§ **YOUR INSTRUCTIONS**
Please return all of the records that follow, exactly as written.

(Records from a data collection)
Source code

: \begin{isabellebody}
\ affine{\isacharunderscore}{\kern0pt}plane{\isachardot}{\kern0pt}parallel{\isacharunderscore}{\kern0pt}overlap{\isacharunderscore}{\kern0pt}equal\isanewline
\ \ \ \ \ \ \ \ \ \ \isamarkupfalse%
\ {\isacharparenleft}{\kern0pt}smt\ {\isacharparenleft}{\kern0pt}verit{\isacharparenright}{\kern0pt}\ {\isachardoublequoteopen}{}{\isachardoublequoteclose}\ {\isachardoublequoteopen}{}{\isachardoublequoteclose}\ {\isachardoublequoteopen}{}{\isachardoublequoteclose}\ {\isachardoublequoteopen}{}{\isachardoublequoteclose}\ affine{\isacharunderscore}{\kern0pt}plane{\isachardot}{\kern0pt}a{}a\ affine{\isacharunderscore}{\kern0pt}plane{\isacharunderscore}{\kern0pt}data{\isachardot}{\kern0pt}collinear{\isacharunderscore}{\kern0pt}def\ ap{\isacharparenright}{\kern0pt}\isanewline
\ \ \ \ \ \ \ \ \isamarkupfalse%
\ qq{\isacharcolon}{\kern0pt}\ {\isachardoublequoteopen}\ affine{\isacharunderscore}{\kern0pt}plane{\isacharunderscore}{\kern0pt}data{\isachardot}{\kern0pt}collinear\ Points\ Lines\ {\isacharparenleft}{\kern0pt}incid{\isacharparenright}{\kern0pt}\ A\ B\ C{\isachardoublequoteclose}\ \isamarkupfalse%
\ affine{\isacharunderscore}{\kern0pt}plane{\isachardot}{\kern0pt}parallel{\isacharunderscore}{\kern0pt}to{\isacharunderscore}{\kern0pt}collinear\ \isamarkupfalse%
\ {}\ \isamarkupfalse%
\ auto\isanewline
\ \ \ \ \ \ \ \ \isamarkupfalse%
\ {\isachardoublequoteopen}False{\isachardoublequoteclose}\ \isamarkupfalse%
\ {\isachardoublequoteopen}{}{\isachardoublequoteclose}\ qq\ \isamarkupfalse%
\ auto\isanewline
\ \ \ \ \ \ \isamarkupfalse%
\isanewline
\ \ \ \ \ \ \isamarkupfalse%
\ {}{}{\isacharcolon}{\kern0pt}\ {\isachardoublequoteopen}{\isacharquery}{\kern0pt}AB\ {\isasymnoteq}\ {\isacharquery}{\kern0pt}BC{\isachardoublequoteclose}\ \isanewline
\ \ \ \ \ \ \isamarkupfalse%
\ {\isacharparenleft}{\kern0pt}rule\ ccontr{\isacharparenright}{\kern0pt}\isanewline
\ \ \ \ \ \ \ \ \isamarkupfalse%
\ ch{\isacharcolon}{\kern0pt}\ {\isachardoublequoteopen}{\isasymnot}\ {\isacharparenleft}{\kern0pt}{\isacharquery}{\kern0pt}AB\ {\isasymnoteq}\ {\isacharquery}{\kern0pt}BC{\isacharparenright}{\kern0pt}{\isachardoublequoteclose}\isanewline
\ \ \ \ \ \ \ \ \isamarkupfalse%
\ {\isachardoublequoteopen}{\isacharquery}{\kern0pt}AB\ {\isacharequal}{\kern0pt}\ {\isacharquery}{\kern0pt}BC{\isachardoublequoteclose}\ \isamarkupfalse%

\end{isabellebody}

§ **YOUR RESPONSE**
Source code

: \begin{isabellebody}
\ affine{\isacharunderscore}{\kern0pt}plane{\isachardot}{\kern0pt}parallel{\isacharunderscore}{\kern0pt}overlap{\isacharunderscore}{\kern0pt}equal\isanewline
\ \ \ \ \ \ \ \ \ \ \isamarkupfalse%
\ {\isacharparenleft}{\kern0pt}smt\ {\isacharparenleft}{\kern0pt}verit{\isacharparenright}{\kern0pt}\ {\isachardoublequoteopen}{}{\isachardoublequoteclose}\ {\isachardoublequoteopen}{}{\isachardoublequoteclose}\ {\isachardoublequoteopen}{}{\isachardoublequoteclose}\ {\isachardoublequoteopen}{}{\isachardoublequoteclose}\ affine{\isacharunderscore}{\kern0pt}plane{\isachardot}{\kern0pt}a{}a\ affine{\isacharunderscore}{\kern0pt}plane{\isacharunderscore}{\kern0pt}data{\isachardot}{\kern0pt}collinear{\isacharunderscore}{\kern0pt}def\ ap{\isacharparenright}{\kern0pt}\isanewline
\ \ \ \ \ \ \ \ \isamarkupfalse%
\ qq{\isacharcolon}{\kern0pt}\ {\isachardoublequoteopen}\ affine{\isacharunderscore}{\kern0pt}plane{\isacharunderscore}{\kern0pt}data{\isachardot}{\kern0pt}collinear\ Points\ Lines\ {\isacharparenleft}{\kern0pt}incid{\isacharparenright}{\kern0pt}\ A\ B\ C{\isachardoublequoteclose}\ \isamarkupfalse%
\ affine{\isacharunderscore}{\kern0pt}plane{\isachardot}{\kern0pt}parallel{\isacharunderscore}{\kern0pt}to{\isacharunderscore}{\kern0pt}collinear\ \isamarkupfalse%
\ {}\ \isamarkupfalse%
\ auto\isanewline
\ \ \ \ \ \ \ \ \isamarkupfalse%
\ {\isachardoublequoteopen}False{\isachardoublequoteclose}\ \isamarkupfalse%
\ {\isachardoublequoteopen}{}{\isachardoublequoteclose}\ qq\ \isamarkupfalse%
\ auto\isanewline
\ \ \ \ \ \ \isamarkupfalse%
\isanewline
\ \ \ \ \ \ \isamarkupfalse%
\ {}{}{\isacharcolon}{\kern0pt}\ {\isachardoublequoteopen}{\isacharquery}{\kern0pt}AB\ {\isasymnoteq}\ {\isacharquery}{\kern0pt}BC{\isachardoublequoteclose}\ \isanewline
\ \ \ \ \ \ \isamarkupfalse%
\ {\isacharparenleft}{\kern0pt}rule\ ccontr{\isacharparenright}{\kern0pt}\isanewline
\ \ \ \ \ \ \ \ \isamarkupfalse%
\ ch{\isacharcolon}{\kern0pt}\ {\isachardoublequoteopen}{\isasymnot}\ {\isacharparenleft}{\kern0pt}{\isacharquery}{\kern0pt}AB\ {\isasymnoteq}\ {\isacharquery}{\kern0pt}BC{\isacharparenright}{\kern0pt}{\isachardoublequoteclose}\isanewline
\ \ \ \ \ \ \ \ \isamarkupfalse%
\ {\isachardoublequoteopen}{\isacharquery}{\kern0pt}AB\ {\isacharequal}{\kern0pt}\ {\isacharquery}{\kern0pt}BC{\isachardoublequoteclose}\ \isamarkupfalse%

\end{isabellebody}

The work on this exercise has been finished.